■ Exercise description
Transcribe the whole listing without a single picture.

■ Given records
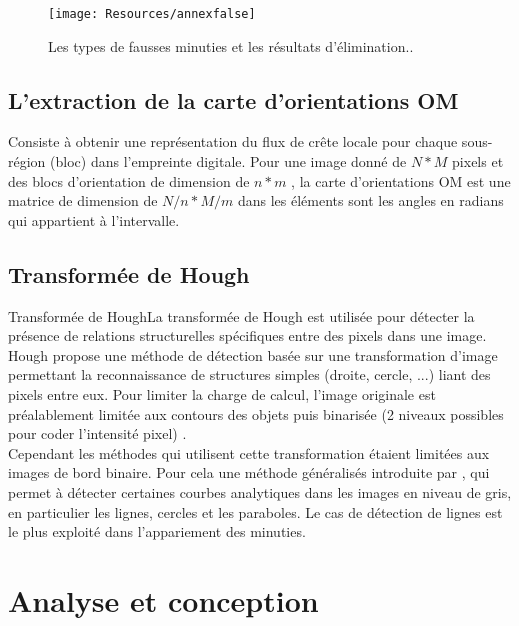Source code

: \begin{center}
	\begin{figure}[H]
		\centering
		\texttt{[image: Resources/annexfalse]}
		\captionsetup{justification=centering}
		\caption{Les types de fausses minuties et les résultats d'élimination.\citep{maltoni2009handbook}.}
		\label{fig:annexfalse}
	\end{figure}
\end{center}
 
\section{L'extraction de la carte d'orientations OM }
\label{carteOM}
Consiste à obtenir une représentation du flux de crête locale pour chaque sous-région (bloc) dans l'empreinte digitale. Pour une image donné de $ N*M $ pixels et des blocs d'orientation de dimension de $ n*m $ , la carte d'orientations OM est une matrice de dimension de $  N/n * M/m $ dans les éléments sont les angles en radians qui appartient à l'intervalle. 

\section{Transformée de Hough}
\label{Hough}
Transformée de HoughLa transformée de Hough est utilisée pour détecter la présence de relations structurelles spécifiques entre des pixels dans une image. Hough propose une méthode de détection basée sur une transformation d’image permettant la reconnaissance de structures simples (droite, cercle, ...) liant des pixels entre eux. Pour limiter la charge de calcul, l’image originale est préalablement limitée aux contours des objets puis binarisée (2 niveaux possibles pour coder l’intensité pixel) \citep{bergounioux2008quelques}.\\
Cependant les méthodes qui utilisent cette transformation étaient limitées aux images de bord binaire. Pour cela une méthode généralisés introduite par \citep{bergounioux2008quelques}, qui permet à détecter certaines courbes analytiques dans les images en niveau de gris, en particulier les lignes, cercles et les paraboles. Le cas de détection de lignes est le plus exploité dans l’appariement des minuties.
\chapter{Analyse et conception}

■ Answer section
Source code

: \begin{center}
	\begin{figure}[H]
		\centering
		\texttt{[image: Resources/annexfalse]}
		\captionsetup{justification=centering}
		\caption{Les types de fausses minuties et les résultats d'élimination.\citep{maltoni2009handbook}.}
		\label{fig:annexfalse}
	\end{figure}
\end{center}
 
\section{L'extraction de la carte d'orientations OM }
\label{carteOM}
Consiste à obtenir une représentation du flux de crête locale pour chaque sous-région (bloc) dans l'empreinte digitale. Pour une image donné de $ N*M $ pixels et des blocs d'orientation de dimension de $ n*m $ , la carte d'orientations OM est une matrice de dimension de $  N/n * M/m $ dans les éléments sont les angles en radians qui appartient à l'intervalle. 

\section{Transformée de Hough}
\label{Hough}
Transformée de HoughLa transformée de Hough est utilisée pour détecter la présence de relations structurelles spécifiques entre des pixels dans une image. Hough propose une méthode de détection basée sur une transformation d’image permettant la reconnaissance de structures simples (droite, cercle, ...) liant des pixels entre eux. Pour limiter la charge de calcul, l’image originale est préalablement limitée aux contours des objets puis binarisée (2 niveaux possibles pour coder l’intensité pixel) \citep{bergounioux2008quelques}.\\
Cependant les méthodes qui utilisent cette transformation étaient limitées aux images de bord binaire. Pour cela une méthode généralisés introduite par \citep{bergounioux2008quelques}, qui permet à détecter certaines courbes analytiques dans les images en niveau de gris, en particulier les lignes, cercles et les paraboles. Le cas de détection de lignes est le plus exploité dans l’appariement des minuties.
\chapter{Analyse et conception}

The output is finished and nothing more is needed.